For example, in Figure 2, the image of a driver using a cell phone scores higher on the caption “person driving a car while using a cell phone” compared to the background caption “person driving a car” (0.5095 vs. 0.4905). The inverse is true for an image of a driver not using a cell phone (0.4912 vs. 0.5088). 

Mosaic ATM’s team pivoted to using CLIP, which powers the image recognition portion of full VLMs like LLaVA. By applying cosine similarity scoring, the team matched captions such as “person driving a car” against “person driving a car using a cell phone.” Using the openly available distracted driving dataset, Mosaic identified 10 possible action categories: 

  1. c0: Safe driving 
  2. c1: Texting – right 
  3. c2: Talking on the phone – right 
  4. c3: Texting – left 
  5. c4: Talking on the phone – left 
  6. c5: Operating the radio 
  7. c6: Drinking 
  8. c7: Reaching behind 
  9. c8: Hair and makeup 
  10. c9: Talking to passenger 

Based on initial experimentation, the team aggregated classes c1-c4 into a single “mobile phone usage” category and used CLIP to differentiate images of mobile phone use from safe driving. 

Figure 3: CLIP similarity score clustering for safe driving versus mobile phone usage 

 As shown in Figure 3, the similarity score represents the numerical cosine similarity between the target image and captions such as “Person driving a car” versus “Person driving a car while using a cell phone.” While not a conventional probabilistic confidence score used in categorical detection, this can be similarly quantified using the area-under-the-curve (AUC) for receiver operating characteristics (ROC) (Figure 4). 

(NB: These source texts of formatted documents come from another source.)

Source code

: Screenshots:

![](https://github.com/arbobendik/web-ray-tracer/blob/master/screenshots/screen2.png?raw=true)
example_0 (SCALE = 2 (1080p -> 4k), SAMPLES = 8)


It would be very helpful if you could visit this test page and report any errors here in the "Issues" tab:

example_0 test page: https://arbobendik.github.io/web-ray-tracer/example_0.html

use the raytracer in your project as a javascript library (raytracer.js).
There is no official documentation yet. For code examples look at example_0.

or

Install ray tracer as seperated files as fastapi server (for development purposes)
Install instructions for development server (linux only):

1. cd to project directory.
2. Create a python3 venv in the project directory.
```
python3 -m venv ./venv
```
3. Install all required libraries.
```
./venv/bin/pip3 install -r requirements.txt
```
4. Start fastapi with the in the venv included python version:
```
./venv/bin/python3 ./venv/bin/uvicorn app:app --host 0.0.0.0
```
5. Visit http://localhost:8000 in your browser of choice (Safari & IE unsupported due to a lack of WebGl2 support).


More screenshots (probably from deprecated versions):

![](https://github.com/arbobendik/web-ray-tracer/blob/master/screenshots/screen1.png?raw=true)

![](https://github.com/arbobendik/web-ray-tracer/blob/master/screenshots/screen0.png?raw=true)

Figure 4: ROC Curves for mobile phone and eating or drinking detection 

In Figure 5, Mosaic ATM’s team observed an AUC of approximately 0.98 when using CLIP to detect mobile phone usage and eating or drinking, demonstrating its effectiveness as a classifier. The team then expanded detection to additional actions using the following captions: 

  • “Person driving car without distractions” 
  • “Person driving and using cell phone” 
  • “Person driving and eating or drinking” 
  • “Person driving and adjusting hair or applying makeup” 
  • “Person driving and reaching for infotainment” 
  • “Person driving and reaching for object” 

Figure 5: Multi-class ROC for additional actions 

CLIP proved effective at detecting actions such as mobile phone use and eating or drinking but struggled to reliably identify actions like operating infotainment systems or reaching for objects. To further investigate this, the team generated confusion matrices (Figure 6) for the multi-class CLIP detection, first using all original categories and then excluding actions requiring determination of what the driver was reaching for. 

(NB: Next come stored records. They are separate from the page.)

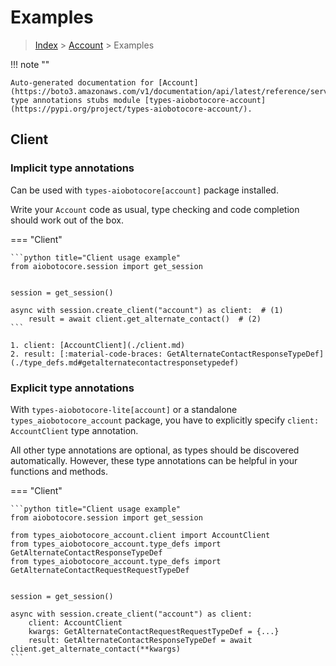 # Examples

> [Index](../README.md) > [Account](./README.md) > Examples

!!! note ""

    Auto-generated documentation for [Account](https://boto3.amazonaws.com/v1/documentation/api/latest/reference/services/account.html#Account)
    type annotations stubs module [types-aiobotocore-account](https://pypi.org/project/types-aiobotocore-account/).

## Client

### Implicit type annotations

Can be used with `types-aiobotocore[account]` package installed.

Write your `Account` code as usual,
type checking and code completion should work out of the box.



=== "Client"

    ```python title="Client usage example"
    from aiobotocore.session import get_session


    session = get_session()

    async with session.create_client("account") as client:  # (1)
        result = await client.get_alternate_contact()  # (2)
    ```

    1. client: [AccountClient](./client.md)
    2. result: [:material-code-braces: GetAlternateContactResponseTypeDef](./type_defs.md#getalternatecontactresponsetypedef) 






### Explicit type annotations

With `types-aiobotocore-lite[account]`
or a standalone `types_aiobotocore_account` package, you have to explicitly specify
`client: AccountClient` type annotation.

All other type annotations are optional, as types should be discovered automatically.
However, these type annotations can be helpful in your functions and methods.


=== "Client"

    ```python title="Client usage example"
    from aiobotocore.session import get_session

    from types_aiobotocore_account.client import AccountClient
    from types_aiobotocore_account.type_defs import GetAlternateContactResponseTypeDef
    from types_aiobotocore_account.type_defs import GetAlternateContactRequestRequestTypeDef


    session = get_session()

    async with session.create_client("account") as client:
        client: AccountClient
        kwargs: GetAlternateContactRequestRequestTypeDef = {...}
        result: GetAlternateContactResponseTypeDef = await client.get_alternate_contact(**kwargs)
    ```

Figure 6: Confusion matrices for multi-class CLIP detection 

The pre-trained CLIP model struggled to distinguish “reaching” actions from the background, likely due to inherent ambiguity—normal driving often involves reaching for an object like the steering wheel. Similarly, the “hair and makeup” category within the dataset proved unclear even to human observers, as illustrated in Figure 7, where a driver categorized as “adjusting hair or makeup” appears to be blocking sunlight instead. 

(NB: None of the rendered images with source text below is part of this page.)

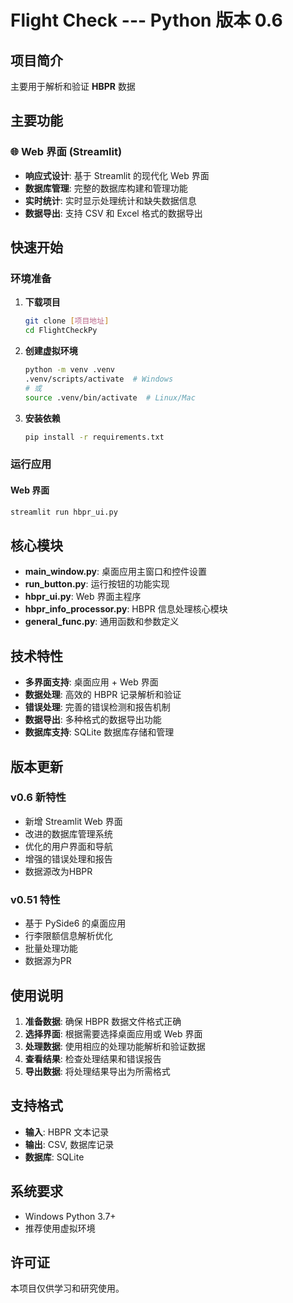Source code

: # Flight Check --- Python 版本 0.6

## 项目简介

主要用于解析和验证 **HBPR** 数据

## 主要功能

### 🌐 Web 界面 (Streamlit)
- **响应式设计**: 基于 Streamlit 的现代化 Web 界面
- **数据库管理**: 完整的数据库构建和管理功能
- **实时统计**: 实时显示处理统计和缺失数据信息
- **数据导出**: 支持 CSV 和 Excel 格式的数据导出

## 快速开始

### 环境准备

1. **下载项目**
   ```bash
   git clone [项目地址]
   cd FlightCheckPy
   ```

2. **创建虚拟环境**
   ```bash
   python -m venv .venv
   .venv/scripts/activate  # Windows
   # 或
   source .venv/bin/activate  # Linux/Mac
   ```

3. **安装依赖**
   ```bash
   pip install -r requirements.txt
   ```

### 运行应用

#### Web 界面
```bash
streamlit run hbpr_ui.py
```

## 核心模块

- **main_window.py**: 桌面应用主窗口和控件设置
- **run_button.py**: 运行按钮的功能实现
- **hbpr_ui.py**: Web 界面主程序
- **hbpr_info_processor.py**: HBPR 信息处理核心模块
- **general_func.py**: 通用函数和参数定义

## 技术特性

- **多界面支持**: 桌面应用 + Web 界面
- **数据处理**: 高效的 HBPR 记录解析和验证
- **错误处理**: 完善的错误检测和报告机制
- **数据导出**: 多种格式的数据导出功能
- **数据库支持**: SQLite 数据库存储和管理

## 版本更新

### v0.6 新特性
- 新增 Streamlit Web 界面
- 改进的数据库管理系统
- 优化的用户界面和导航
- 增强的错误处理和报告
- 数据源改为HBPR

### v0.51 特性
- 基于 PySide6 的桌面应用
- 行李限额信息解析优化
- 批量处理功能
- 数据源为PR

## 使用说明

1. **准备数据**: 确保 HBPR 数据文件格式正确
2. **选择界面**: 根据需要选择桌面应用或 Web 界面
3. **处理数据**: 使用相应的处理功能解析和验证数据
4. **查看结果**: 检查处理结果和错误报告
5. **导出数据**: 将处理结果导出为所需格式

## 支持格式

- **输入**: HBPR 文本记录
- **输出**: CSV, 数据库记录
- **数据库**: SQLite

## 系统要求

- Windows Python 3.7+
- 推荐使用虚拟环境

## 许可证

本项目仅供学习和研究使用。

Figure 7: Example “hair and makeup” distraction category which is ambiguous if the driver is actually distracted or not.   

Mosaic ATM’s team validated the VLM using real-world data acquired from Touchstone, allowing them to test models under actual driving conditions. A key difference between open-source data and real-world data was the presence of passengers, which could potentially skew results. However, as shown in Figure 8, CLIP successfully distinguished between driver and passenger actions, correctly identifying the driver as engaging in “safe driving” while the passenger used a mobile device. 

Figure 8: Data capture of “safe” driver and passenger using mobile device. 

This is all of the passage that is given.